The 28-year-old Welshman’s 10th-round stoppage victory over Telford’s Richie Woodhall, in a match between present and former champions, was outstanding. The two friends had produced a memorable contest to raise the spirits of a crowd that had only minutes before been stunned to see Ingle carried out on a stretcher, and had been unaware of the full extent of the Yorkshireman’s injuries . . . Calzaghe seemed deeply moved despite being denied what would have been rightful acclaim for a memorable win had it not been for the injury sustained by Ingle. Woodhall, 32, a former holder of the WBC version of the title, made nonsense of the bookies who rated him as little more than a no-hope bit-part actor in a script suggesting Calzaghe would comfortably notch up a seventh defence of his WBO title. For round after round, the two stood toe to toe giving a wonderful display of commitment and no little skill, and Woodhall’s impressive combinations raised genuine hopes among his supporters that he would be capable of springing a significant upset. But the end, in the 10th, was a minor refereeing masterpiece by Roy Francis, in charge of his last world-title fight before enforced retirement at the age of 65. Woodhall was shipping heavy punches and had become an open target when Francis mercifully made a perfectly timed intervention. On numerous occasions the two friends touched gloves to show appreciation of their opponent and smiled and hugged when the fight was over. On a grim night, it was a much-needed tonic which gave hope to those who had paid to watch.

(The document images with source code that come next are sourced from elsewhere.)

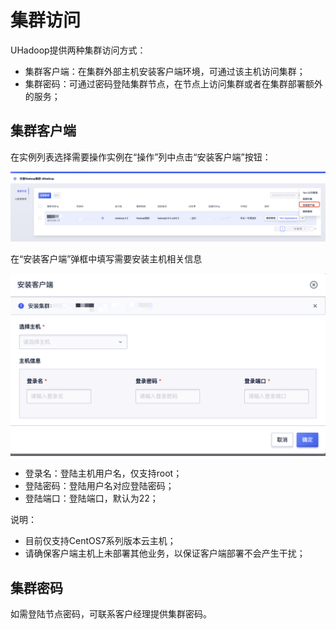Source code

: # 集群访问

UHadoop提供两种集群访问方式：
* 集群客户端：在集群外部主机安装客户端环境，可通过该主机访问集群；
* 集群密码：可通过密码登陆集群节点，在节点上访问集群或者在集群部署额外的服务；

## 集群客户端

在实例列表选择需要操作实例在“操作”列中点击“安装客户端”按钮：

![instance_list_operation](../../images/operate/instance_list_operation.png)

在“安装客户端”弹框中填写需要安装主机相关信息

![instance_client_instal](../../images/operate/instance_client_instal.png)

* 登录名：登陆主机用户名，仅支持root；
* 登陆密码：登陆用户名对应登陆密码；
* 登陆端口：登陆端口，默认为22；

说明：
* 目前仅支持CentOS7系列版本云主机；
* 请确保客户端主机上未部署其他业务，以保证客户端部署不会产生干扰；

## 集群密码

如需登陆节点密码，可联系客户经理提供集群密码。





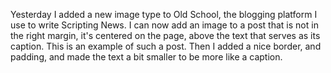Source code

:Yesterday I added a new image type to Old School, the blogging platform I use to write Scripting News. I can now add an image to a post that is not in the right margin, it's centered on the page, above the text that serves as its caption. This is an example of such a post. Then I added a nice border, and padding, and made the text a bit smaller to be more like a caption. 
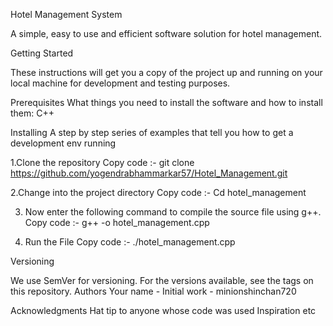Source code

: Hotel Management System

A simple, easy to use and efficient software solution for hotel management.


Getting Started

These instructions will get you a copy of the project up and running on your local machine for development and testing purposes.

Prerequisites
What things you need to install the software and how to install them:
C++

Installing
A step by step series of examples that tell you how to get a development env running

1.Clone the repository
Copy code :- 
git clone https://github.com/yogendrabhammarkar57/Hotel_Management.git

2.Change into the project directory
Copy code :- 
Cd hotel_management 

3.  Now enter the following command to compile the source file using g++.
Copy code :- 
g++ -o hotel_management.cpp

4. Run the File
Copy code :- 
./hotel_management.cpp

Versioning

We use SemVer for versioning. For the versions available, see the tags on this repository.
Authors
Your name - Initial work - minionshinchan720

Acknowledgments
Hat tip to anyone whose code was used
Inspiration
etc


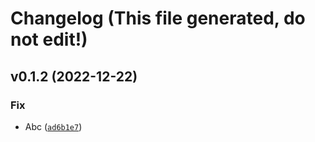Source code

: # Changelog (This file generated, do not edit!)

<!--next-version-placeholder-->

## v0.1.2 (2022-12-22)
### Fix
* Abc ([`ad6b1e7`](https://github.com/wintero92/python-package-template/commit/ad6b1e7aec5a6be9e974bdab10f371a62d99401a))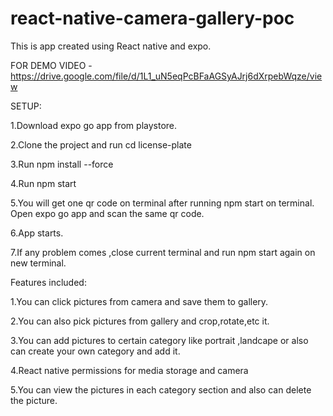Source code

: # react-native-camera-gallery-poc
This is app created using React native and expo.

FOR DEMO VIDEO - https://drive.google.com/file/d/1L1_uN5eqPcBFaAGSyAJrj6dXrpebWqze/view

SETUP: 

1.Download expo go app from playstore.

2.Clone the project and run cd license-plate
 
3.Run npm install --force

4.Run npm start

5.You will get one qr code on terminal after running npm start on terminal.
  Open expo go app and scan the same qr code.

6.App starts.

7.If any problem comes ,close current terminal and run npm start again on new terminal.



Features included:

1.You can click pictures from camera and save them to gallery.

2.You can also pick pictures from gallery and crop,rotate,etc it.

3.You can add pictures to certain category like portrait ,landcape or also can create your own category and add it.

4.React native permissions for media storage and camera

5.You can view the pictures in each category section and also can delete the picture.


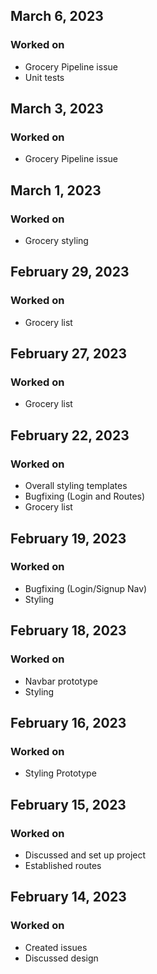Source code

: ## March 6, 2023

### Worked on

- Grocery Pipeline issue
- Unit tests

## March 3, 2023

### Worked on

- Grocery Pipeline issue

## March 1, 2023

### Worked on

- Grocery styling

## February 29, 2023

### Worked on

- Grocery list

## February 27, 2023

### Worked on

- Grocery list

## February 22, 2023

### Worked on

- Overall styling templates
- Bugfixing (Login and Routes)
- Grocery list

## February 19, 2023

### Worked on

- Bugfixing (Login/Signup Nav)
- Styling

## February 18, 2023

### Worked on

- Navbar prototype
- Styling

## February 16, 2023

### Worked on

- Styling Prototype

## February 15, 2023

### Worked on

- Discussed and set up project
- Established routes

## February 14, 2023

### Worked on

- Created issues
- Discussed design


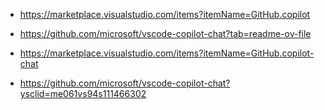 * https://marketplace.visualstudio.com/items?itemName=GitHub.copilot

* https://github.com/microsoft/vscode-copilot-chat?tab=readme-ov-file

* https://marketplace.visualstudio.com/items?itemName=GitHub.copilot-chat

* https://github.com/microsoft/vscode-copilot-chat?ysclid=me061vs94s111466302
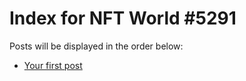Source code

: # Index for NFT World #5291
Posts will be displayed in the order below:

- [Your first post](./001-first.md)


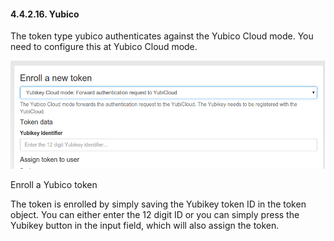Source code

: #### 4.4.2.16. Yubico

The token type yubico authenticates against the Yubico Cloud mode. You need to configure this at Yubico Cloud mode.

![enroll_yubico](../Contents/enroll_yubico.png)

Enroll a Yubico token

The token is enrolled by simply saving the Yubikey token ID in the token object. You can either enter the 12 digit ID or you can simply press the Yubikey button in the input field, which will also assign the token.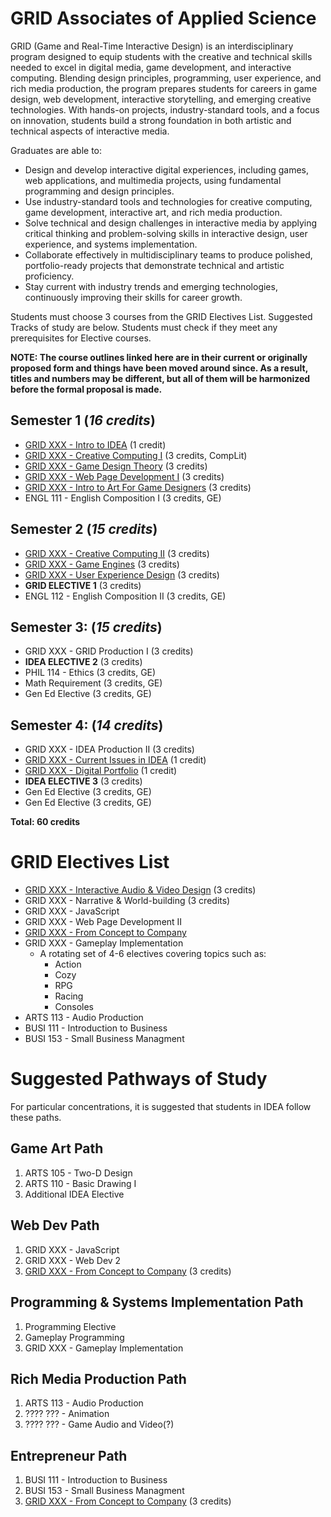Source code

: # GRID Associates of Applied Science

GRID (Game and Real-Time Interactive Design) is an interdisciplinary program designed to equip students with the creative and technical skills needed to excel in digital media, game development, and interactive computing. Blending design principles, programming, user experience, and rich media production, the program prepares students for careers in game design, web development, interactive storytelling, and emerging creative technologies. With hands-on projects, industry-standard tools, and a focus on innovation, students build a strong foundation in both artistic and technical aspects of interactive media.

Graduates are able to:

* Design and develop interactive digital experiences, including games, web applications, and multimedia projects, using fundamental programming and design principles.
* Use industry-standard tools and technologies for creative computing, game development, interactive art, and rich media production.
* Solve technical and design challenges in interactive media by applying critical thinking and problem-solving skills in interactive design, user experience, and systems implementation.
* Collaborate effectively in multidisciplinary teams to produce polished, portfolio-ready projects that demonstrate technical and artistic proficiency.
* Stay current with industry trends and emerging technologies, continuously improving their skills for career growth.

Students must choose 3 courses from the GRID Electives List. Suggested Tracks of study are below. Students must check if they meet any prerequisites for Elective courses.

**NOTE: The course outlines linked here are in their current or originally proposed form and things have been moved around since. As a result, titles and numbers may be different, but all of them will be harmonized before the formal proposal is made.**

## Semester 1 (*16 credits*)
* [GRID XXX - Intro to IDEA](../classes/intro-to-grid.md) (1 credit)
* [GRID XXX - Creative Computing I](../classes/creative-computing-i.md) (3 credits, CompLit)
* [GRID XXX - Game Design Theory](../classes/game-design-theory.md) (3 credits)
* [GRID XXX - Web Page Development I](../classes/web-page-development-i.md) (3 credits)
* [GRID XXX - Intro to Art For Game Designers](../classes/intro-to-art-for-game-designers.md) (3 credits)
* ENGL 111 - English Composition I (3 credits, GE)

## Semester 2 (*15 credits*)
* [GRID XXX - Creative Computing II](../classes/creative-computing-ii.md) (3 credits)
* [GRID XXX - Game Engines](../classes/game-engines.md) (3 credits)
* [GRID XXX - User Experience Design](../classes/user-experience-design.md) (3 credits)
* **GRID ELECTIVE 1** (3 credits)
* ENGL 112 - English Composition II (3 credits, GE)

## Semester 3: (*15 credits*)
* GRID XXX - GRID Production I (3 credits)
* **IDEA ELECTIVE 2** (3 credits)
* PHIL 114 - Ethics (3 credits, GE)
* Math Requirement (3 credits, GE)
* Gen Ed Elective (3 credits, GE)

## Semester 4: (*14 credits*)
* GRID XXX - IDEA Production II (3 credits)
* [GRID XXX - Current Issues in IDEA](../classes/current-issues-in-grid.md) (1 credit)
* [GRID XXX - Digital Portfolio](../classes/digital-portfolio.md) (1 credit)
* **IDEA ELECTIVE 3** (3 credits)
* Gen Ed Elective (3 credits, GE)
* Gen Ed Elective (3 credits, GE)

**Total: 60 credits**


# GRID Electives List

* [GRID XXX - Interactive Audio & Video Design](../classes/interactive-audio-video-design.md) (3 credits)
* GRID XXX - Narrative & World-building (3 credits)
* GRID XXX - JavaScript
* GRID XXX - Web Page Development II
* [GRID XXX - From Concept to Company](../classes/from-concept-to-company.md)
* GRID XXX - Gameplay Implementation
    * A rotating set of 4-6 electives covering topics such as:
        * Action
        * Cozy
        * RPG
        * Racing
        * Consoles
* ARTS 113 - Audio Production
* BUSI 111 - Introduction to Business
* BUSI 153 - Small Business Managment

# Suggested Pathways of Study

For particular concentrations, it is suggested that students in IDEA follow these paths.

## Game Art Path
1. ARTS 105 - Two-D Design
1. ARTS 110 - Basic Drawing I
1. Additional IDEA Elective

## Web Dev Path
1. GRID XXX - JavaScript
1. GRID XXX - Web Dev 2
1. [GRID XXX - From Concept to Company](../classes/from-concept-to-company.md) (3 credits)

## Programming & Systems Implementation Path
1. Programming Elective
1. Gameplay Programming
1. GRID XXX - Gameplay Implementation

## Rich Media Production Path
1. ARTS 113 - Audio Production
1. ???? ??? - Animation
1. ???? ??? - Game Audio and Video(?)

## Entrepreneur Path

1. BUSI 111 - Introduction to Business
1. BUSI 153 - Small Business Managment
1. [GRID XXX - From Concept to Company](../classes/from-concept-to-company.md) (3 credits)
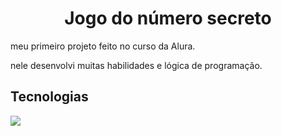 <h1 align="center"> Jogo do número secreto </h1>
<p>meu primeiro projeto feito no curso da Alura.</p>
<p>nele desenvolvi muitas habilidades e lógica de programação.</p>

## Tecnologias 
<img src="https://github.com/patriciapereira1/numero-secreto/assets/170562818/e6616394-cd2b-4a99-a6d9-d24a3770aa98">
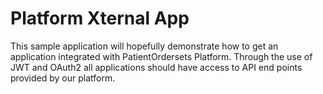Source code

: Platform Xternal App
====================

This sample application will hopefully demonstrate how to get an application integrated with PatientOrdersets Platform.
Through the use of JWT and OAuth2 all applications should have access to API end points provided by our platform.
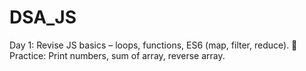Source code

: # DSA_JS

Day 1: Revise JS basics – loops, functions, ES6 (map, filter, reduce).
📝 Practice: Print numbers, sum of array, reverse array.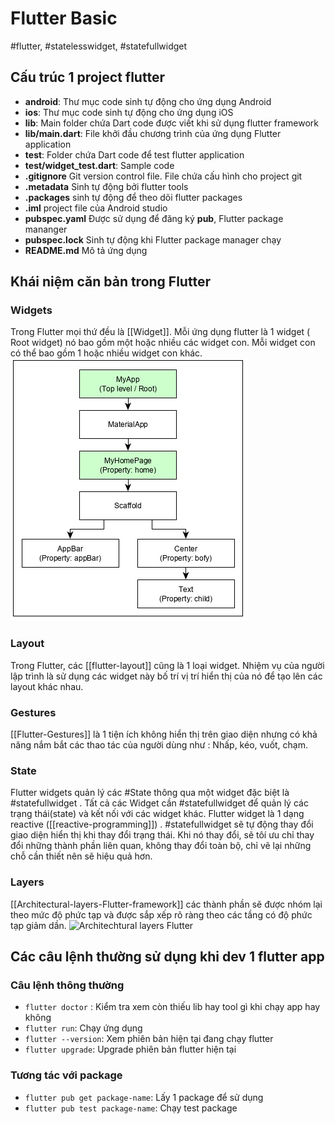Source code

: # Flutter Basic	
#flutter, #statelesswidget, #statefullwidget

## Cấu trúc 1 project flutter
- **android**: Thư mục code sinh tự động cho ứng dụng Android
- **ios**: Thư mục code sinh tự động cho ứng dụng iOS
- **lib**:  Main folder chứa Dart code được viết khi sử dụng flutter framework
- **lib/main.dart**: File khởi đầu chương trình của ứng dụng Flutter application
- **test**: Folder chứa Dart code để test flutter application
- **test/widget_test.dart**: Sample code
- **.gitignore** Git version control file. File chứa cấu hình cho project git
- **.metadata** Sinh tự động bởi flutter tools
- **.packages** sinh tự động để theo dõi flutter packages
- **.iml** project file của Android studio
- **pubspec.yaml** Được sử dụng để đăng ký **pub**, Flutter package mananger
- **pubspec.lock** Sinh tự động khi Flutter package manager chạy
- **README.md** Mô tả ứng dụng

## Khái niệm căn bản trong Flutter
### Widgets
Trong Flutter mọi thứ đều là [[Widget]]. Mỗi ứng dụng flutter là 1 widget ( Root widget) nó bao gồm một hoặc nhiều các widget con. Mỗi widget con có thể bao gồm 1 hoặc nhiều widget con khác.
![Flutter Structure App](images/flutter-structure-app.png)

### Layout
Trong Flutter, các [[flutter-layout]] cũng là 1 loại widget. Nhiệm vụ của người lập trình là sử dụng các widget này bố trí vị trí hiển thị của nó để tạo lên các layout khác nhau.

### Gestures
[[Flutter-Gestures]] là 1 tiện ích không hiển thị trên giao diện nhưng có khả năng nắm bắt các thao tác của người dùng như : Nhấp, kéo, vuốt, chạm. 

### State
Flutter widgets quản lý các  #State thông qua một widget đặc biệt là #statefullwidget . Tất cả các Widget cần #statefullwidget để quản lý các trạng thái(state) và kết nối với các widget khác. Flutter widget là 1 dạng reactive ([[reactive-programming]]) . #statefullwidget sẽ tự động thay đổi giao diện hiển thị khi thay đổi trạng thái. Khi nó thay đổi, sẽ tôí ưu chỉ thay đổi những thành phần liên quan, không thay đổi toàn bộ, chỉ vẽ lại những chỗ cần thiết nên sẽ hiệu quả hơn.

### Layers
[[Architectural-layers-Flutter-framework]] các thành phần sẽ được nhóm lại theo mức độ phức tạp và được sắp xếp rõ ràng theo các tầng có độ phức tạp giảm dần. 
![Architechtural layers Flutter](flutter-archdiagram.png)

## Các câu lệnh thường sử dụng khi dev 1 flutter app

### Câu lệnh thông thường
 - `flutter doctor` : Kiểm tra xem còn thiếu lib hay tool gì khi chạy app hay không
- `flutter run`: Chạy ứng dụng 
- `flutter --version`: Xem phiên bản hiện tại đang chạy flutter
- `flutter upgrade`: Upgrade phiên bản flutter hiện tại

### Tương tác với package
- `flutter pub get package-name`: Lấy 1 package để sử dụng
- `flutter pub test package-name`: Chạy test package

– John Rawling, Guardian, 18 December 2000
Lennox Lewis and Naseem Hamed were regarded as the two best fighters in the world in their different weight divisions at the beginning of 2001 but in the space of two weeks in April they both suffered crushing defeats, Naz by Marco Antonio Barrera and Lewis by Hasim Rahman, a devastating fifth-round knockout in South Africa. Just a week after Lewis lost the world heavyweight title I faced my mandatory challenger, Mario Veit, determined to stop the rot. The twenty-seven-year-old German had been at ringside to watch my fight against Sheika and, knowing he would be my next opponent, I looked into his face and he didn’t seem to be too reassured by what he had witnessed. But the atmosphere at Wembley was a world away from the electrical current created by six thousand people inside Cardiff’s International Arena when Veit stepped in the ring and his worry had turned to pure, naked fear. I could sense it when we came together for the referee’s instructions and he refused to make eye contact. His anxiety betrayed him and this was the signal for me that he was there for the taking.
Veit was undefeated in thirty fights and a dangerous fighter but he was in the lion’s den and he froze. The occasion simply got to him because he’d never boxed before in this type of situation. Usually, I’m aggressive but a touch cautious in the opening round and like to show a lot of feints, just to size up my opponent, so I stand there with a wide stance and weigh things up quickly. My dad always says that I do this in about thirty seconds. A boxer can totally wipe out his opponent by feinting him, just like Sugar Ray Leonard did to Roberto Duran in their rematch. I have a tendency to become too embroiled in a toe-to-toe fight because when I’m in that ring I never have any fear. I’m an aggressive, attacking counter-puncher, always dangerous and always in perfect range to punch. I could see that he was going to need time to get into the fight, so I made up my mind that I would jump on him, attack his body, bring his arms down, then I would hit him on the chin and knock him out. I’ve never been as sure of anything as I was that I’d get through this guy in a single round.
He was tall, six foot four inches, a very upright boxer but this style didn’t help him when he lost his nerve. I like fighting tall guys, getting in underneath them and firing in punches over the top, but Veit was tense as well, absolutely rigid, so I jumped on him, drove some hard left hooks into his body and his hands came down very quickly. He was heavy-legged and tried to hold on but I threw a left uppercut, a beautiful punch, and he was down within the opening thirty seconds. He’d never been down before and he was absolutely gone. It wasn’t long before I had him down again from a left hook to the jaw and, clearly now, he wasn’t going to last. I followed straight in with a swarm of unanswered punches until the referee, Mark Nelson, stopped the fight.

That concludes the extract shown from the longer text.